Prompt: Find the line with "1. Test your changes" in the entries below, then reproduce it and every line after it down to and including the line with "3. Submit a pull request", exactly.

Pictures paired with source code:
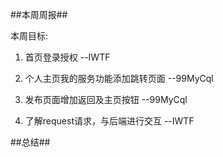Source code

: ##本周周报##

本周目标:

1. 首页登录授权 --IWTF

2. 个人主页我的服务功能添加跳转页面 --99MyCql

3. 发布页面增加返回及主页按钮 --99MyCql

4. 了解request请求，与后端进行交互 --IWTF

##总结##
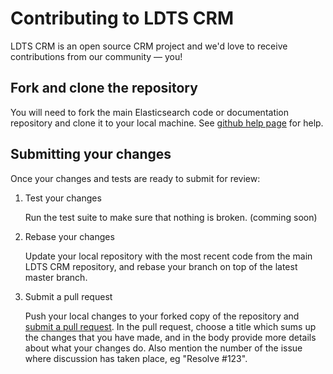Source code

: # Contributing to LDTS CRM

LDTS CRM is an open source CRM project and we'd love to receive contributions from our community — you!

## Fork and clone the repository

You will need to fork the main Elasticsearch code or documentation repository and clone it to your local machine. See
[github help page](https://help.github.com/articles/fork-a-repo) for help.

## Submitting your changes

Once your changes and tests are ready to submit for review:

1. Test your changes

    Run the test suite to make sure that nothing is broken. (comming soon)

2. Rebase your changes

    Update your local repository with the most recent code from the main LDTS CRM repository, and rebase your branch on top of the latest master branch.

3. Submit a pull request

    Push your local changes to your forked copy of the repository and [submit a pull request](https://help.github.com/articles/using-pull-requests). In the pull request, choose a title which sums up the changes that you have made, and in the body provide more details about what your changes do. Also mention the number of the issue where discussion has taken place, eg "Resolve #123".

Task response:
1. Test your changes

    Run the test suite to make sure that nothing is broken. (comming soon)

2. Rebase your changes

    Update your local repository with the most recent code from the main LDTS CRM repository, and rebase your branch on top of the latest master branch.

3. Submit a pull request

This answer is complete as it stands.